Start of Records for processing

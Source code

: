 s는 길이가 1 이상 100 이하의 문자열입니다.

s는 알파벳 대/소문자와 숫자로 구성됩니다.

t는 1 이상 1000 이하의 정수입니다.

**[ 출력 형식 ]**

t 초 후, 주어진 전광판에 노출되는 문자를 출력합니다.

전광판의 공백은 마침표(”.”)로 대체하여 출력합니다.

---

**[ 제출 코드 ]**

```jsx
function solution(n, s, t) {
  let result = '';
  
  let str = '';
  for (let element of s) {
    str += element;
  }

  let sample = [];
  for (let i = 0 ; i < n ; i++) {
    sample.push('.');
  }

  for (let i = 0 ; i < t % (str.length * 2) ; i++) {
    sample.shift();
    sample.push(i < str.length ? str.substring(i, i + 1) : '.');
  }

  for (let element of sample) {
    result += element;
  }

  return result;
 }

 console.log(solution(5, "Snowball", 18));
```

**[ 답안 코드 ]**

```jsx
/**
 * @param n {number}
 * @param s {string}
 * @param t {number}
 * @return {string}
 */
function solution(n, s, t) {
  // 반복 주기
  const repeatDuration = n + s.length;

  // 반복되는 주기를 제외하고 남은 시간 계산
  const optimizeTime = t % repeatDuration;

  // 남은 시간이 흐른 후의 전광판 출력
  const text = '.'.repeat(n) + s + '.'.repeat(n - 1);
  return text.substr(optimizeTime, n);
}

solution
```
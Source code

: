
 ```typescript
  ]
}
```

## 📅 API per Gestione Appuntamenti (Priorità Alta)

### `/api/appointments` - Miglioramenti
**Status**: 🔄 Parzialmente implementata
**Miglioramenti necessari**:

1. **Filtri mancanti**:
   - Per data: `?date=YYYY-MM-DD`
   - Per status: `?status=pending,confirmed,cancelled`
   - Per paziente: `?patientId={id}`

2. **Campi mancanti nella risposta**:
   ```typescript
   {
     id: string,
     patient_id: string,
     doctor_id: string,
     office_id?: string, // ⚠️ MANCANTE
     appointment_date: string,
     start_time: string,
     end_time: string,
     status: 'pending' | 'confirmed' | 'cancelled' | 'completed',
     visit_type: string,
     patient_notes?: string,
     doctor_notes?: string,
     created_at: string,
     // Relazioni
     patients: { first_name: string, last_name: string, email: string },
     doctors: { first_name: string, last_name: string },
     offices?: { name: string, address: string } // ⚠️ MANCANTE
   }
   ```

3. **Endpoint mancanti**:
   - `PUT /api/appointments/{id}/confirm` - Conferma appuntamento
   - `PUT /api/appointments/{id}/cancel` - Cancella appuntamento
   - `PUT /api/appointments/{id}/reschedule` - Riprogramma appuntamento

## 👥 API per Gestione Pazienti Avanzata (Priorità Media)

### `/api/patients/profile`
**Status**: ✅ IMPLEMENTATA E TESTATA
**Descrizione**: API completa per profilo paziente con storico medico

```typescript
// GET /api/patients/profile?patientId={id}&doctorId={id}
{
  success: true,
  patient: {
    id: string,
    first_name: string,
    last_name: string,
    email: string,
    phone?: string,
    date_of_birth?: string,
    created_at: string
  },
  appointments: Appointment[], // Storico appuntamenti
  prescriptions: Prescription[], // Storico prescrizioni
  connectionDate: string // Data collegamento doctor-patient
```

End of Records for processing

* _Task to complete_: Taking the lines above, repeat exactly those from the line that contains "- Conferma appuntamento" through the line that contains "IMPLEMENTATA E TESTATA", and both of those lines as well. Include nothing else.

* _Expected answer_:
   - `PUT /api/appointments/{id}/confirm` - Conferma appuntamento
   - `PUT /api/appointments/{id}/cancel` - Cancella appuntamento
   - `PUT /api/appointments/{id}/reschedule` - Riprogramma appuntamento

## 👥 API per Gestione Pazienti Avanzata (Priorità Media)

### `/api/patients/profile`
**Status**: ✅ IMPLEMENTATA E TESTATA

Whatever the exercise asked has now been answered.